Background: Dolutegravir (DTG) is a preferred regimen for all people with HIV including pregnant women, but its effects on the fetus are not fully understood. Periconceptional exposure to DTG has been associated with increased rates of neural tube defects (NTDs), although it is unknown whether this is a causal relationship. This has led to uncertainty around the use of DTG in women of reproductive potential. Methods: Pregnant C57BL/6J mice were randomly allocated to control (water), 1x-DTG (2.5 mg/kg-peak plasma concentration ~3000 ng/ml – therapeutic level), or 5x-DTG (12.5 mg/kg-peak plasma concentration ~12,000 ng/ml – supratherapeutic level), once daily from gestational day 0.5 until sacrifice. DTG was administered with 50 mg/kg tenofovir+33.3 mg/kg emtricitabine. Fetal phenotypes were determined, and maternal and fetal folate levels were quantified by mass-spectrometry. Findings: 352 litters (91 control, 150 1x-DTG, 111 5x-DTG) yielding 2776 fetuses (747 control, 1174 1x-DTG, 855 5x-DTG) were assessed.
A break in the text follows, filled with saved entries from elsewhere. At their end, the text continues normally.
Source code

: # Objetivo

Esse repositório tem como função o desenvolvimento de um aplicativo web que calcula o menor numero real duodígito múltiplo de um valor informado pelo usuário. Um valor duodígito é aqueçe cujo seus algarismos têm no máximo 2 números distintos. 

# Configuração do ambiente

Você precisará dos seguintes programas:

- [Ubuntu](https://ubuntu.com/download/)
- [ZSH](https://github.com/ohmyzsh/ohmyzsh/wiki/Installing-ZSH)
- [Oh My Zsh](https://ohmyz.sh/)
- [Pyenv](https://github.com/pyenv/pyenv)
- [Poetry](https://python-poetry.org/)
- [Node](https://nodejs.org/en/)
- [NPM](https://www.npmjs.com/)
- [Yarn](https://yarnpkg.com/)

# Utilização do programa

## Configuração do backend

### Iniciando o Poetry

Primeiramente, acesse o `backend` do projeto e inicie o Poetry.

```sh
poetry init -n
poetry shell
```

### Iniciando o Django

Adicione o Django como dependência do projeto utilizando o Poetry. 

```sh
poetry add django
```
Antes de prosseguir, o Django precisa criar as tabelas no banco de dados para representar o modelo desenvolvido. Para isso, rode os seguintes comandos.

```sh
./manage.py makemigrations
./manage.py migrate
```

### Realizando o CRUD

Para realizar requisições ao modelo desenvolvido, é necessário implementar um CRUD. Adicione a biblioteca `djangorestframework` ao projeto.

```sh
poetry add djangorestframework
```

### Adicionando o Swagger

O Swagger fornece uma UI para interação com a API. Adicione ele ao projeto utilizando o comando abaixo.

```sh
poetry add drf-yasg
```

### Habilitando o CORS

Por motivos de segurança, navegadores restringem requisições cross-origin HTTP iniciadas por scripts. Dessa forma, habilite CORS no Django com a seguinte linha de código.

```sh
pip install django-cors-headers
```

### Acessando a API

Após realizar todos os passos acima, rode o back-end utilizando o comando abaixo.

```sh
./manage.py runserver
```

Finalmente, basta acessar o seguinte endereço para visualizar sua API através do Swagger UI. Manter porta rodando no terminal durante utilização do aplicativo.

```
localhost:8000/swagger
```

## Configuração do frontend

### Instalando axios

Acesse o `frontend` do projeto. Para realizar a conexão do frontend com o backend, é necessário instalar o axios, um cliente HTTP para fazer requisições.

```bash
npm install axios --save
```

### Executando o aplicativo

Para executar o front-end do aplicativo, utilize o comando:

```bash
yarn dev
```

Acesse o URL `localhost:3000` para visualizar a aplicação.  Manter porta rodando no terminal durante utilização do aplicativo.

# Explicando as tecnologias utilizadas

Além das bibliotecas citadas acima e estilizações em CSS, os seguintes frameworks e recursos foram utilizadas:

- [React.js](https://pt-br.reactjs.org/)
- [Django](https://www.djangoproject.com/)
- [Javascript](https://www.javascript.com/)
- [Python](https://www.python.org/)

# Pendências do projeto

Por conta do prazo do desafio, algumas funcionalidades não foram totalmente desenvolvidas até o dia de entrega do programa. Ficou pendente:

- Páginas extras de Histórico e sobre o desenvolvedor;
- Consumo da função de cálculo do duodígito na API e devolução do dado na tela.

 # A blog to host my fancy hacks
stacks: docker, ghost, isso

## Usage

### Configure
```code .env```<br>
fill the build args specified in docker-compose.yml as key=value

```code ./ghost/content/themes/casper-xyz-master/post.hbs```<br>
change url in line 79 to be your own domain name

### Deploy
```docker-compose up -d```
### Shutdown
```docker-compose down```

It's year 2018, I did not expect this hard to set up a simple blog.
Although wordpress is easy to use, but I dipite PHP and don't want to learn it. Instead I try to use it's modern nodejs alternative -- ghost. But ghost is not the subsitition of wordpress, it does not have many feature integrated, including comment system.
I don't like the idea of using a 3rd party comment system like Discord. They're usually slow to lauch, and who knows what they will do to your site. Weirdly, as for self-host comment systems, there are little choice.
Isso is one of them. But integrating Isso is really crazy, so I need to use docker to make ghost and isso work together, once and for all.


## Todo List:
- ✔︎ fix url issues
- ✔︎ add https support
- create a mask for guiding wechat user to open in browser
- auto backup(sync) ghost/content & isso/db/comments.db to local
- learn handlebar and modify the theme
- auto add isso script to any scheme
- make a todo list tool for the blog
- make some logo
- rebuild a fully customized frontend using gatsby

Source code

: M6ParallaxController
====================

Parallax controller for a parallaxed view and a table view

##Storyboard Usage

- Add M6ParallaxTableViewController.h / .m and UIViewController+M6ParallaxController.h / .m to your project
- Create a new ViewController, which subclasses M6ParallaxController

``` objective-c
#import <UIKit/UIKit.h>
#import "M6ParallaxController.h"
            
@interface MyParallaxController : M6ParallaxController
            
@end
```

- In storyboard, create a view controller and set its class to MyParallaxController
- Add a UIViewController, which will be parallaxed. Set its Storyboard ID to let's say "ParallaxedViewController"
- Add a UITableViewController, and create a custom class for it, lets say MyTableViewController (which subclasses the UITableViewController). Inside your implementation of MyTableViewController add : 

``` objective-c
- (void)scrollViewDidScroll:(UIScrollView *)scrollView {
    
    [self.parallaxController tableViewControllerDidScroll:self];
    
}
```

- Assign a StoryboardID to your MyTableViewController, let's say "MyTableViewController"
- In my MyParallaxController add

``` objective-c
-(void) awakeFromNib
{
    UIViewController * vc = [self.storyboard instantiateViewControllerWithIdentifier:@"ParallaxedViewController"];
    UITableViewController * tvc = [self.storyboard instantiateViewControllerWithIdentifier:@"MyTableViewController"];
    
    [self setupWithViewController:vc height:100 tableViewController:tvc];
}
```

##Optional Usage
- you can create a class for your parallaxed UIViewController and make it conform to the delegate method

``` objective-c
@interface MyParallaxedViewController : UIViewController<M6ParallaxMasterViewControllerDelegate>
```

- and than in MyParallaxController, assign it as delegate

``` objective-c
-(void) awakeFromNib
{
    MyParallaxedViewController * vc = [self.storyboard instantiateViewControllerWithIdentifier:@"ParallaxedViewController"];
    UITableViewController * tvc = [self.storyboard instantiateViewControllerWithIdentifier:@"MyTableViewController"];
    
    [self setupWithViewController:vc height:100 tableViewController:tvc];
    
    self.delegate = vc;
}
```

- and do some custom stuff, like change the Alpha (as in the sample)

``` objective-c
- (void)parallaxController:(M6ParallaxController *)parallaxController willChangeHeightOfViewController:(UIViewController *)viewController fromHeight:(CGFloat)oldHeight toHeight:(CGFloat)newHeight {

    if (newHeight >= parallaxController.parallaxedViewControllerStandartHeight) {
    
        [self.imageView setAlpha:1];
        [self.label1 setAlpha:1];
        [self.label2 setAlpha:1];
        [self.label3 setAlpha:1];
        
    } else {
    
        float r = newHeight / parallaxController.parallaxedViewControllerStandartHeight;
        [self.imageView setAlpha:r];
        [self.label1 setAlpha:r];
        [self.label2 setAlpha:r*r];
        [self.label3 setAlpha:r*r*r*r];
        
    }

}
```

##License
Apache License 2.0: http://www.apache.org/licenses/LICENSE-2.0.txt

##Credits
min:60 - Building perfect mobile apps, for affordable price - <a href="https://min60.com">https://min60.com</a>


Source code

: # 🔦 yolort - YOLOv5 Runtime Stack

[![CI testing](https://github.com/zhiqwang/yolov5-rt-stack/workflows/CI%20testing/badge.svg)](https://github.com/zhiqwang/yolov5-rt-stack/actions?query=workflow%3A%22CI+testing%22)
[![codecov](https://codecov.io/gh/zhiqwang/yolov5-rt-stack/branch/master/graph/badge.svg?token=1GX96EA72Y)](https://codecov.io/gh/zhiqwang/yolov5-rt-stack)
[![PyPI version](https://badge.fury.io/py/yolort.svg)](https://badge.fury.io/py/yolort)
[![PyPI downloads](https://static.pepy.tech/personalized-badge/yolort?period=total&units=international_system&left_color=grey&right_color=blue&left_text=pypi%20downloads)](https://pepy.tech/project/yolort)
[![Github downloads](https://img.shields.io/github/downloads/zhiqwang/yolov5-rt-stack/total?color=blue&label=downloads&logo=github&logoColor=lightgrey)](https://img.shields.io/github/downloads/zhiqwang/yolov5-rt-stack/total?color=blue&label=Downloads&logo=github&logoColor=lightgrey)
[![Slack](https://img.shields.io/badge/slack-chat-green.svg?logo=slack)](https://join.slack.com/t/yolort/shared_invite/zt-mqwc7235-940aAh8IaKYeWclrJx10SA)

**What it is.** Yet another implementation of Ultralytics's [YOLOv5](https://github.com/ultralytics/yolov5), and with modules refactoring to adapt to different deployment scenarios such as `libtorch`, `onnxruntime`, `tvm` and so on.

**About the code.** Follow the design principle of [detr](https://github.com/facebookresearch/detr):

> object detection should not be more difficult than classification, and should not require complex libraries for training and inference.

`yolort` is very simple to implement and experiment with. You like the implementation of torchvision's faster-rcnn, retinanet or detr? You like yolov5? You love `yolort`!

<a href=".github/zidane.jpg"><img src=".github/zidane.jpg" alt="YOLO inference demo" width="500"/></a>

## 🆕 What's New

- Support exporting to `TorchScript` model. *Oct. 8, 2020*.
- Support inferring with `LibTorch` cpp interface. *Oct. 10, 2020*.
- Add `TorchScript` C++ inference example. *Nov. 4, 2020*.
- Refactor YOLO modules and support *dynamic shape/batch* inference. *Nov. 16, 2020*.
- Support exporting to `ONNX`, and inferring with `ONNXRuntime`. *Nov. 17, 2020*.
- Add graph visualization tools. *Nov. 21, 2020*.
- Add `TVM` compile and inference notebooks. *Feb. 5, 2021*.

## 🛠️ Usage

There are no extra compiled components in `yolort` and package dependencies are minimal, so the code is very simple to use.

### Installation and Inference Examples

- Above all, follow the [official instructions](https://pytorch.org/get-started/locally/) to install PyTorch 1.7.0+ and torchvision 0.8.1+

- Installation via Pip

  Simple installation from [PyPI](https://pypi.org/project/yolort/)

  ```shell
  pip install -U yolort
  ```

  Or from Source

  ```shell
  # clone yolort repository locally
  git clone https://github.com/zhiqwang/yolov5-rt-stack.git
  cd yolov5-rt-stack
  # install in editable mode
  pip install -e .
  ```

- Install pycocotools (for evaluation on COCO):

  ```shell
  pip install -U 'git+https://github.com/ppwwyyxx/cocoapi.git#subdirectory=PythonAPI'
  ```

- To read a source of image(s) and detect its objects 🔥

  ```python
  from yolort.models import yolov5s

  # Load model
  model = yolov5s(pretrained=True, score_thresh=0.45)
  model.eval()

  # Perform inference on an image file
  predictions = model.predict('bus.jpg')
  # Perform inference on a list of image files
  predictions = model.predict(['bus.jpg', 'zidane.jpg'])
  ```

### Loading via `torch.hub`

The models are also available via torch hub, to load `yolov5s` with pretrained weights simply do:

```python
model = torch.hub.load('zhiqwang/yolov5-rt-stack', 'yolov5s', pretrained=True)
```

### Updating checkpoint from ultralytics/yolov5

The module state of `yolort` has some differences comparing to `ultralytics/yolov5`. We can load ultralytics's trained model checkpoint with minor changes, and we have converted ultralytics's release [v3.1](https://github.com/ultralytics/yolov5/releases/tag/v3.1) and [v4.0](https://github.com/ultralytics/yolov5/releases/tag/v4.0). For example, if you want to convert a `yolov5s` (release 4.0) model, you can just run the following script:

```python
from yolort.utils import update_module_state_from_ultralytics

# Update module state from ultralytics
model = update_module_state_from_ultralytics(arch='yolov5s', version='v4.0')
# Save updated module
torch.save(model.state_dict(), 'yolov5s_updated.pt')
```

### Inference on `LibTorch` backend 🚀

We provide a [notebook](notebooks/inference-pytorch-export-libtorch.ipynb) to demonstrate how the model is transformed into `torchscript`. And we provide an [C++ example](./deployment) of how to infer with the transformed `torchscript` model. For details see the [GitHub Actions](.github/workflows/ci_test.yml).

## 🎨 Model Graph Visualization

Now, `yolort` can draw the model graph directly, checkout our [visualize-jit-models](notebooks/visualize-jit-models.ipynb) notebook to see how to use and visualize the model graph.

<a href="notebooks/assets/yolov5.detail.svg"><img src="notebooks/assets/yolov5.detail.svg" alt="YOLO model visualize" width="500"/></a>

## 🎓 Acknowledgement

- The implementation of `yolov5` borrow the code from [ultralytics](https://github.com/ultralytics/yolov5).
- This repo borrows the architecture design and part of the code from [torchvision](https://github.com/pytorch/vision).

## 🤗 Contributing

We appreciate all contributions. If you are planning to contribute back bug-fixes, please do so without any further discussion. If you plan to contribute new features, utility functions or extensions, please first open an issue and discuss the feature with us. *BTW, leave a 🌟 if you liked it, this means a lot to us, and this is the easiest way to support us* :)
Litter size and viability rates were similar between groups. Fetal and placenta weights were lower in the 1x-DTG vs. control. Placental weight was higher in the 5x-DTG vs. control. Five NTDs were observed, all in the 1x-DTG group. Fetal defects, including microphthalmia, severe edema, and vascular/bleeding defects were more frequent in the 1x-DTG group. In contrast, defect rates in the 5x-DTG were similar to control. Fetal folate levels were similar between control and 1x-DTG, but were significantly higher in the 5x-DTG group. Interpretation: Our findings support a causal relationship of DTG at therapeutic doses with increased risk for fetal defects, including NTDs at a rate that is similar that reported in the Tsepamo study for women exposed to DTG-based ART from conception. The non-monotonic dose-response relationship between DTG and fetal anomalies could explain the previous lack of fetal toxicity findings from pre-clinical DTG studies. The fetal folate levels suggest that DTG is unlikely to be an inhibitor of folate uptake. Funding: This project has been funded with Federal funds from the Eunice Kennedy Shriver National Institute of Child Health and Human Development, National Institutes of Health, Department of Health and Human Services, under Contract No. HHSN275201800001I.